Content starts

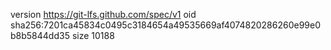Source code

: version https://git-lfs.github.com/spec/v1
oid sha256:7201ca45834c0495c3184654a49535669af4074820286260e99e0b8b5844dd35
size 10188

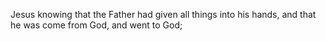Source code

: Jesus knowing that the Father had given all things into his hands, and that he was come from God, and went to God;
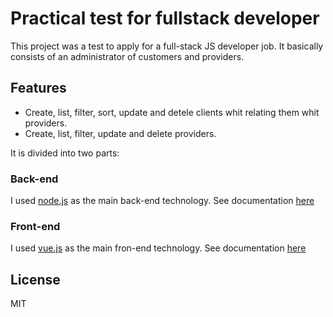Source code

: # Practical test for fullstack developer

This project was a test to apply for a full-stack JS developer job. It basically consists of an administrator of customers and providers.


## Features

 * Create, list, filter, sort, update and detele clients whit relating them whit providers.
 * Create, list, filter, update and delete providers.

It is divided into two parts:

### Back-end
I used [node.js](https://nodejs.org) as the main back-end technology. See documentation [here](https://github.com/jhoansebastianlara/vuejs-clients/blob/master/frontend/README.md)

### Front-end
I used [vue.js](https://vuejs.org) as the main fron-end technology. See documentation [here](https://github.com/jhoansebastianlara/vuejs-clients/blob/master/frontend/README.md)


## License
MIT
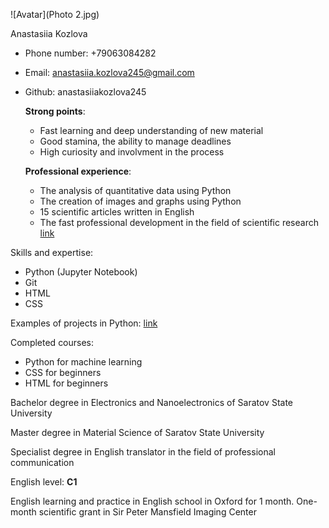 ![Avatar](Photo 2.jpg)

Anastasiia Kozlova

* Phone number: +79063084282
* Email: anastasiia.kozlova245@gmail.com
* Github: anastasiiakozlova245
   
   **Strong points**:
     * Fast learning and deep understanding of new material
     * Good stamina, the ability to manage deadlines
     * High curiosity and involvment in the process
   
   **Professional experience**:
     * The analysis of quantitative data using Python
     * The creation of images and graphs using Python
     * 15 scientific articles written in English
     * The fast professional development in the field of scientific research 
       [link](https://scholar.google.com/citations?user=7Y3ov5kAAAAJ&hl=en)
     
Skills and expertise:
  * Python (Jupyter Notebook)
  * Git
  * HTML
  * CSS

Examples of projects in Python:
  [link](https://github.com/anastasiiakozlova245)

Completed courses:
  * Python for machine learning
  * CSS for beginners
  * HTML for beginners
   
 Bachelor degree in Electronics and Nanoelectronics of Saratov State University
  
 Master degree in Material Science of Saratov State University
   
 Specialist degree in English translator in the field of professional communication
   
English level: **C1** 
     
  English learning and practice in English school in Oxford for 1 month.
  One-month scientific grant in Sir Peter Mansfield Imaging Center
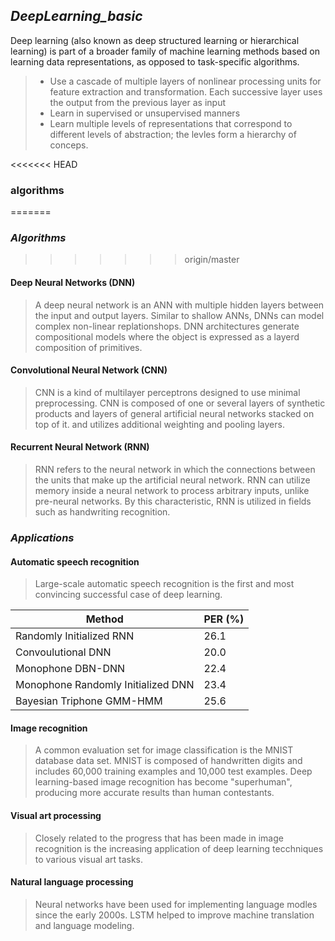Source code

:  ## _DeepLearning_basic_
 
 Deep learning (also known as deep structured learning or hierarchical learning) is part of a broader family of machine learning methods based on learning data representations, as opposed to task-specific algorithms.
 
 > - Use a cascade of multiple layers of nonlinear processing units for feature extraction and transformation. Each successive layer uses the output from the previous layer as input
 > - Learn in supervised or unsupervised manners
 > - Learn multiple levels of representations that correspond to different levels of abstraction; the levles form a hierarchy of conceps.
 
<<<<<<< HEAD
 ### algorithms
=======
 ### _Algorithms_
>>>>>>> origin/master
 
 ####  Deep Neural Networks (DNN)
 > A deep neural network is an ANN with multiple hidden layers between the input and output layers. Similar to shallow ANNs, DNNs can model complex non-linear replationshops. DNN architectures generate compositional models where the object is expressed as a layerd composition of primitives.
 
 ####  Convolutional Neural Network (CNN)
 > CNN is a kind of multilayer perceptrons designed to use minimal preprocessing. CNN is composed of one or several layers of synthetic products and layers of general artificial neural networks stacked on top of it. and utilizes additional weighting and pooling layers.
 
 ####  Recurrent Neural Network (RNN)
 > RNN refers to the neural network in which the connections between the units that make up the artificial neural network. RNN can utilize memory inside a neural network to process arbitrary inputs, unlike pre-neural networks. By this characteristic, RNN is utilized in fields such as handwriting recognition.
 
 ### _Applications_
 
 ####  Automatic speech recognition
 > Large-scale automatic speech recognition is the first and most convincing successful case of deep learning.
 
 Method | PER (%)
 --- | ---
 Randomly Initialized RNN | 26.1
 Convoulutional DNN | 20.0
 Monophone DBN-DNN | 22.4
 Monophone Randomly Initialized DNN | 23.4
 Bayesian Triphone GMM-HMM | 25.6
 
 ####  Image recognition
 > A common evaluation set for image classification is the MNIST database data set. MNIST is composed of handwritten digits and includes 60,000 training examples and 10,000 test examples.
 > Deep learning-based image recognition has become "superhuman", producing more accurate results than human contestants.
 
 ####  Visual art processing
 > Closely related to the progress that has been made in image recognition is the increasing application of deep learning tecchniques to various visual art tasks.
 
 ####  Natural language processing
 > Neural networks have been used for implementing language modles since the early 2000s. LSTM helped to improve machine translation and language modeling.
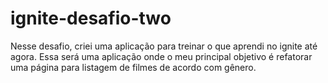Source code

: # ignite-desafio-two
Nesse desafio, criei uma aplicação para treinar o que aprendi no ignite até agora. Essa será uma aplicação onde o meu principal objetivo é refatorar uma página para listagem de filmes de acordo com gênero. 
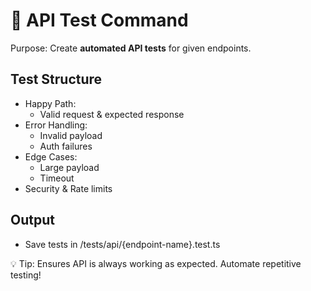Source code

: # 🔬 API Test Command

Purpose: Create **automated API tests** for given endpoints.

## Test Structure
- Happy Path:
  - Valid request & expected response
- Error Handling:
  - Invalid payload
  - Auth failures
- Edge Cases:
  - Large payload
  - Timeout
- Security & Rate limits

## Output
- Save tests in /tests/api/{endpoint-name}.test.ts

💡 Tip: Ensures API is always working as expected. Automate repetitive testing!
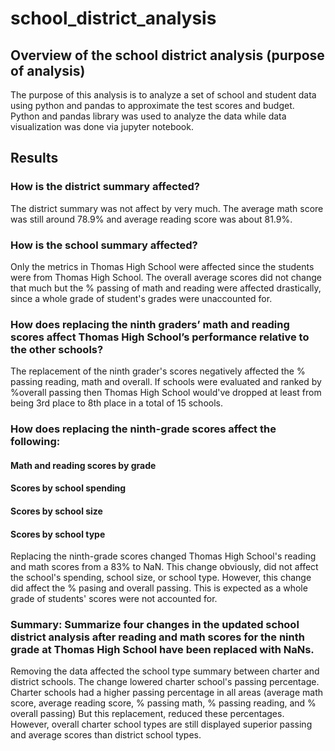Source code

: # school_district_analysis
## Overview of the school district analysis (purpose of analysis) 
The purpose of this analysis is to analyze a set of school and student data using python and pandas to approximate the test scores and budget. Python and pandas library was used to analyze the data while data visualization was done via jupyter notebook. 

## Results 
### How is the district summary affected? 
The district summary was not affect by very much. The average math score was still around 
78.9% and average reading score was about 81.9%. 
### How is the school summary affected?
Only the metrics in Thomas High School were affected since the students were from Thomas High School. The overall average scores did not change that much but the % passing of math and reading were affected drastically, since a whole grade of student's grades were unaccounted for. 
### How does replacing the ninth graders’ math and reading scores affect Thomas High School’s performance relative to the other schools?
The replacement of the ninth grader's scores negatively affected the % passing reading, math and overall. If schools were evaluated and ranked by %overall passing then Thomas High School would've dropped at least from being 3rd place to 8th place in a total of 15 schools. 

### How does replacing the ninth-grade scores affect the following:
#### Math and reading scores by grade
#### Scores by school spending
#### Scores by school size
#### Scores by school type

Replacing the ninth-grade scores changed Thomas High School's reading and math scores from a 83% to NaN. This change obviously, did not affect the school's spending, school size, or school type. However, this change did affect the % pasing and overall passing. This is expected as a whole grade of students' scores were not accounted for. 


### Summary: Summarize four changes in the updated school district analysis after reading and math scores for the ninth grade at Thomas High School have been replaced with NaNs.
Removing the data affected the school type summary between charter and district schools. 
The change lowered charter school's passing percentage. Charter schools had a higher passing percentage in all areas (average math score, average reading score, % passing math, % passing reading, and % overall passing) But this replacement, reduced these percentages. However, overall charter school types are still displayed superior passing and average scores than district school types. 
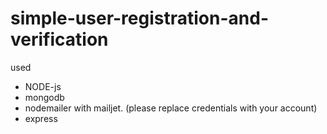 # simple-user-registration-and-verification

used 
* NODE-js 
* mongodb
* nodemailer with mailjet. (please replace credentials with your account)
* express
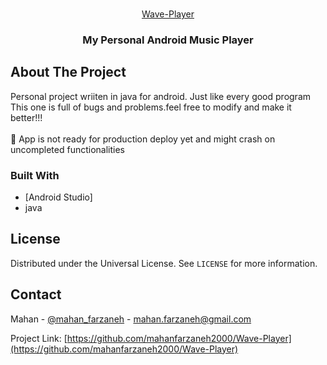 <!-- PROJECT LOGO -->
<br />
<p align="center">
  <a href="https://github.com/mahanfarzaneh2000/Wave-Player">Wave-Player</a>

  <h3 align="center">My Personal Android Music Player</h3>
</p>


<!-- ABOUT THE PROJECT -->
## About The Project

Personal project wriiten in java for android.
Just like every good program This one is full of bugs and problems.feel free to modify and make it better!!!</br></br>
&#x1F534; App is not ready for production deploy yet and might crash on uncompleted functionalities

### Built With
* [Android Studio]
* java

<!-- LICENSE -->
## License

Distributed under the Universal License. See `LICENSE` for more information.

<!-- CONTACT -->
## Contact

Mahan - [@mahan_farzaneh](https://twitter.com/mahan_farzaneh) - mahan.farzaneh@gmail.com

Project Link: [https://github.com/mahanfarzaneh2000/Wave-Player](https://github.com/mahanfarzaneh2000/Wave-Player)
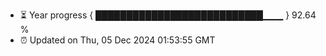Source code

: - ⏳ Year progress { ███████████████████████████▁▁▁ } 92.64 %
- ⏰ Updated on Thu, 05 Dec 2024 01:53:55 GMT

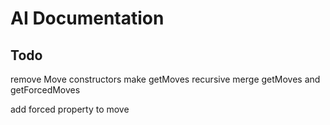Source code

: # AI Documentation


## Todo
remove Move constructors
make getMoves recursive
merge getMoves and getForcedMoves

add forced property to move

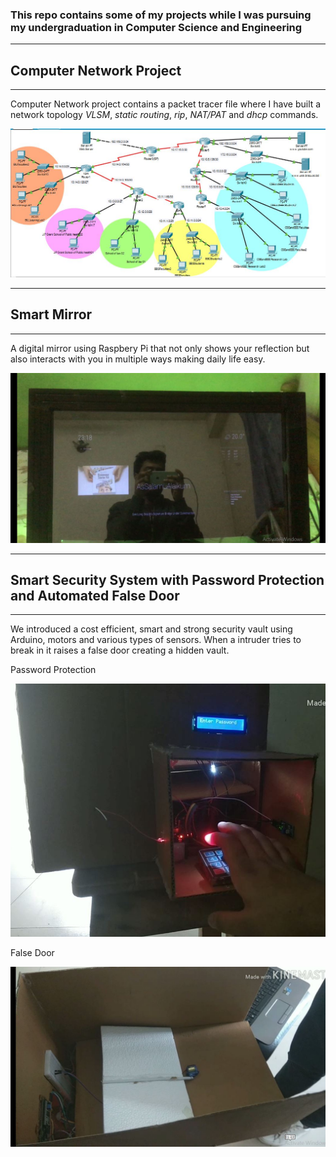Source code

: ### This repo contains some of my projects while I was pursuing my undergraduation in Computer Science and Engineering
____

## Computer Network Project
____
Computer Network project contains a packet tracer file where I have built a network topology *VLSM*, *static routing*, *rip*, *NAT/PAT* and *dhcp* commands. 

![Network Topology](https://github.com/JoyKrishan/Undergraduate-Projects/blob/master/Computer%20Networks%20Project/Packet.JPG)

____

## Smart Mirror
____

A digital mirror using Raspbery Pi that not only shows your reflection but also interacts with you in multiple ways making daily life easy.

![Smart Mirror](https://github.com/JoyKrishan/Undergraduate-Projects/blob/master/Smart%20Mirror/Image.JPG)

____

## Smart Security System with Password Protection and Automated False Door
____

We introduced a cost efficient, smart and strong security vault using Arduino, motors and various types of sensors. When a intruder tries to break in it raises a false door creating a hidden vault.

Password Protection

![Smart Security System](https://github.com/JoyKrishan/Undergraduate-Projects/blob/master/Smart%20Security%20System%20with%20Password%20Protection%20and%20Automated%20False%20Door/Security_System.JPG)

False Door

![False Door](https://github.com/JoyKrishan/Undergraduate-Projects/blob/master/Smart%20Security%20System%20with%20Password%20Protection%20and%20Automated%20False%20Door/Security_System_2.JPG)




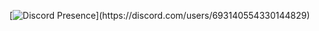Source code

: [![Discord Presence]([https://lanyard-profile-readme.vercel.app/api/693140554330144829?hideDiscrim=true](https://lanyard.kyrie25.me/api/693140554330144829decoration=true&useDisplayName=true&animationDuration=2s&waveColor=3256a8&imgStyle=square&imgBorderRadius=16px&bg=DD272700&idleMessage=github.com/wondexz))](https://discord.com/users/693140554330144829)
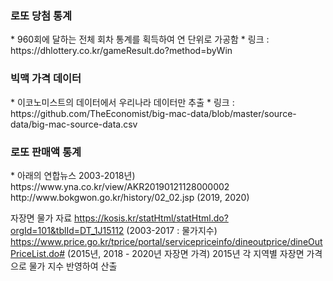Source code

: <h3>로또 당첨 통계</h3> 
* 960회에 달하는 전체 회차 통계를 획득하여 연 단위로 가공함
* 링크 : https://dhlottery.co.kr/gameResult.do?method=byWin 

<h3>빅맥 가격 데이터</h3>
* 이코노미스트의 데이터에서 우리나라 데이터만 추출
* 링크 : https://github.com/TheEconomist/big-mac-data/blob/master/source-data/big-mac-source-data.csv

<h3>로또 판매액 통계</h3>
* 아래의 연합뉴스 2003-2018년)
https://www.yna.co.kr/view/AKR20190121128000002
http://www.bokgwon.go.kr/history/02_02.jsp (2019, 2020)

자장면 물가 자료
https://kosis.kr/statHtml/statHtml.do?orgId=101&tblId=DT_1J15112 (2003-2017 : 물가지수)
https://www.price.go.kr/tprice/portal/servicepriceinfo/dineoutprice/dineOutPriceList.do# (2015년, 2018 - 2020년 자장면 가격)
2015년 각 지역별 자장면 가격으로 물가 지수 반영하여 산출

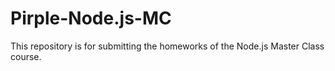 # Pirple-Node.js-MC
This repository is for submitting the homeworks of the Node.js Master Class course.
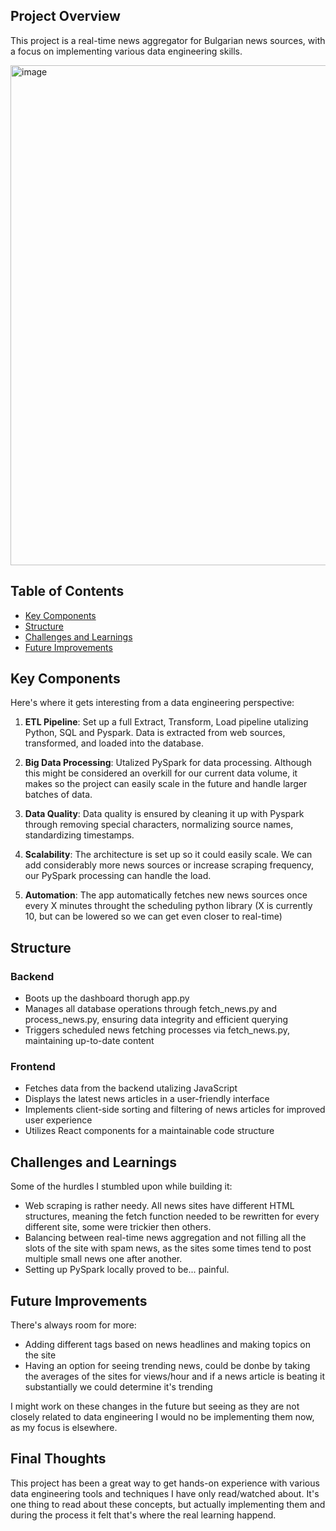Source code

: ## Project Overview

This project is a real-time news aggregator for Bulgarian news sources, with a focus on implementing various data engineering skills.

<img src="https://github.com/dvelkow/real_time_bulgarian_news_aggregator/assets/71397644/5a858c6e-4688-4ee8-a086-0b36ee0b6b94" alt="image" width="800"/>

 
## Table of Contents
- [Key Components](#Key-Components)
- [Structure](#Structure)
- [Challenges and Learnings](#Challenges-and-Learnings)
- [Future Improvements](#Future-Improvements)

## Key Components

Here's where it gets interesting from a data engineering perspective:

1. **ETL Pipeline**: Set up a full Extract, Transform, Load pipeline utalizing Python, SQL and Pyspark. Data is extracted from web sources, transformed, and loaded into the database.

2. **Big Data Processing**: Utalized PySpark for data processing. Although this might be considered an overkill for our current data volume, it makes so the project can easily scale in the future and handle larger batches of data.

3. **Data Quality**: Data quality is ensured by cleaning it up with Pyspark through removing special characters, normalizing source names, standardizing timestamps.

4. **Scalability**: The architecture is set up so it could easily scale. We can add considerably more news sources or increase scraping frequency, our PySpark processing can handle the load.

5. **Automation**: The app automatically fetches new news sources once every X minutes throught the scheduling python library (X is currently 10, but can be lowered so we can get even closer to real-time)

## Structure

### Backend
- Boots up the dashboard thorugh app.py
- Manages all database operations through fetch_news.py and process_news.py, ensuring data integrity and efficient querying
- Triggers scheduled news fetching processes via fetch_news.py, maintaining up-to-date content
  
### Frontend 
- Fetches data from the backend utalizing JavaScript 
- Displays the latest news articles in a user-friendly interface
- Implements client-side sorting and filtering of news articles for improved user experience
- Utilizes React components for a maintainable code structure

## Challenges and Learnings

Some of the hurdles I stumbled upon while building it:

- Web scraping is rather needy. All news sites have different HTML structures, meaning the fetch function needed to be rewritten for every different site, some were trickier then others. 
- Balancing between real-time news aggregation and not filling all the slots of the site with spam news, as the sites some times tend to post multiple small news one after another.
- Setting up PySpark locally proved to be... painful.


## Future Improvements

There's always room for more:

- Adding different tags based on news headlines and making topics on the site
- Having an option for seeing trending news, could be donbe by taking the averages of the sites for views/hour and if a news article is beating it substantially we could determine it's trending

I might work on these changes in the future but seeing as they are not closely related to data engineering I would no be implementing them now, as my focus is elsewhere. 

## Final Thoughts

This project has been a great way to get hands-on experience with various data engineering tools and techniques I have only read/watched about. It's one thing to read about these concepts, but actually implementing them and during the process it felt that's where the real learning happend.
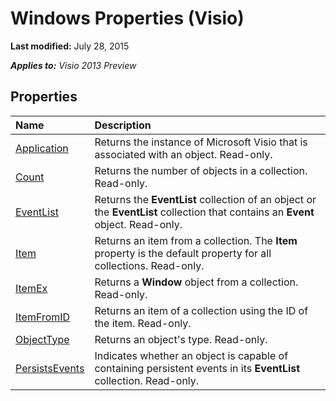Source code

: 
# Windows Properties (Visio)

 **Last modified:** July 28, 2015

 _**Applies to:** Visio 2013 Preview_

## Properties



|**Name**|**Description**|
|:-----|:-----|
| [Application](1e6d3b9a-11b6-337e-e27b-1d6f7ecdcd40.md)|Returns the instance of Microsoft Visio that is associated with an object. Read-only.|
| [Count](8923a141-36c9-04ff-fd73-e192cf76a4e1.md)|Returns the number of objects in a collection. Read-only.|
| [EventList](b94118da-2b5b-8018-4d04-8fc0f32f956f.md)|Returns the  **EventList** collection of an object or the **EventList** collection that contains an **Event** object. Read-only.|
| [Item](61a17578-83c2-ce4e-95a4-739b32c7ad95.md)|Returns an item from a collection. The  **Item** property is the default property for all collections. Read-only.|
| [ItemEx](24adeef0-20ca-4e00-ff39-c49ec5e72f87.md)|Returns a  **Window** object from a collection. Read-only.|
| [ItemFromID](19049ae8-b070-3da7-ce6a-446e547b4d5d.md)|Returns an item of a collection using the ID of the item. Read-only.|
| [ObjectType](34eb7a08-0c94-b388-9d26-4541acdeb2f2.md)|Returns an object's type. Read-only.|
| [PersistsEvents](1315c3e7-f911-dd34-7412-43e345af849a.md)|Indicates whether an object is capable of containing persistent events in its  **EventList** collection. Read-only.|
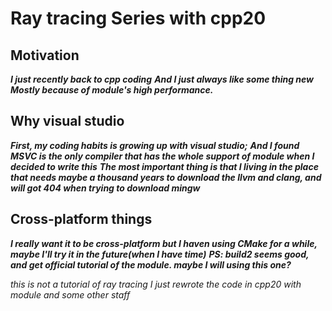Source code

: # Ray tracing Series with cpp20
## Motivation
***I just recently back to cpp coding***
***And I just always like some thing new***
***Mostly because of module's high performance.***
## Why visual studio
***First, my coding habits is growing up with visual studio;***
***And I found MSVC is the only compiler that has the whole support of module when I decided to write this***
***The most important thing is that I living in the place that needs maybe a thousand years to download the llvm and clang, and will got 404 when trying to download mingw***
## Cross-platform things
***I really want it to be cross-platform but I haven using CMake for a while, maybe I'll try it in the future(when I have time)***
***PS: build2 seems good, and get official tutorial of the module. maybe I will using this one?***

*this is not a tutorial of ray tracing*
*I just rewrote the code in cpp20 with module and some other staff*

Content ends

- **Problem description**:
Search the entries for the word "technology" and show every line that has it.

- **Task answer**:
I used [node.js](https://nodejs.org) as the main back-end technology. See documentation [here](https://github.com/jhoansebastianlara/vuejs-clients/blob/master/frontend/README.md)
I used [vue.js](https://vuejs.org) as the main fron-end technology. See documentation [here](https://github.com/jhoansebastianlara/vuejs-clients/blob/master/frontend/README.md)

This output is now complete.